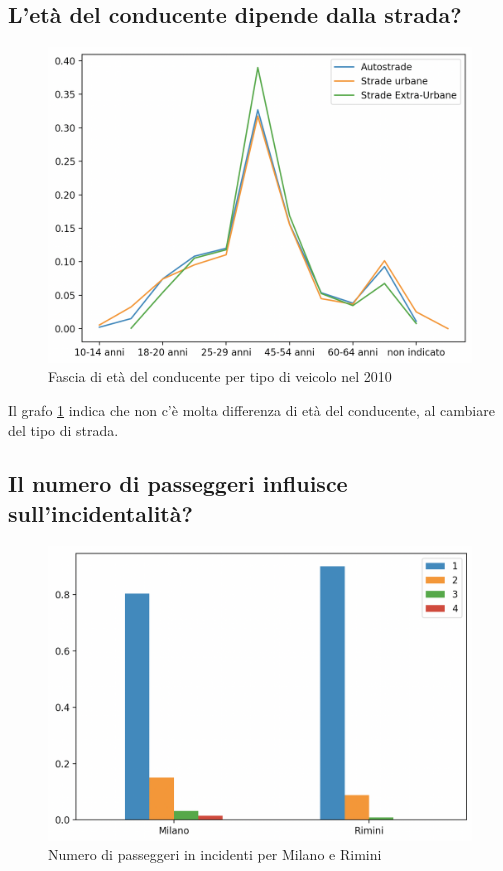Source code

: \documentclass[a4paper]{report}
\begin{document}
\subsection{L'età del conducente dipende dalla strada?}

\begin{figure}
    \includegraphics[width=\linewidth]{../src/incidenti/incidenti_senza_coords/tipo_veicoli/differenza_eta.png}
    \caption{Fascia di età del conducente per tipo di veicolo nel 2010}
    \label{fig:differenza-eta}
\end{figure}

Il grafo \ref{fig:differenza-eta} indica che non c'è molta differenza di età del conducente, 
al cambiare del tipo di strada.



\subsection{Il numero di passeggeri influisce sull'incidentalità?}

\begin{figure}
    \includegraphics[width=\linewidth]{../src/incidenti/incidenti_senza_coords/tipo_veicoli/passeggeri.png}
    \caption{Numero di passeggeri in incidenti per Milano e Rimini}
    \label{fig:passeggeri-milano-rimini}
\end{figure}
\end{document}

ABOUT THIS EXERCISE:
Would you give the material back exactly, minus the pictures?

ANSWER BOX:
Source code

: \documentclass[a4paper]{report}
\begin{document}
\subsection{L'età del conducente dipende dalla strada?}

\begin{figure}
    \includegraphics[width=\linewidth]{../src/incidenti/incidenti_senza_coords/tipo_veicoli/differenza_eta.png}
    \caption{Fascia di età del conducente per tipo di veicolo nel 2010}
    \label{fig:differenza-eta}
\end{figure}

Il grafo \ref{fig:differenza-eta} indica che non c'è molta differenza di età del conducente, 
al cambiare del tipo di strada.



\subsection{Il numero di passeggeri influisce sull'incidentalità?}

\begin{figure}
    \includegraphics[width=\linewidth]{../src/incidenti/incidenti_senza_coords/tipo_veicoli/passeggeri.png}
    \caption{Numero di passeggeri in incidenti per Milano e Rimini}
    \label{fig:passeggeri-milano-rimini}
\end{figure}
\end{document}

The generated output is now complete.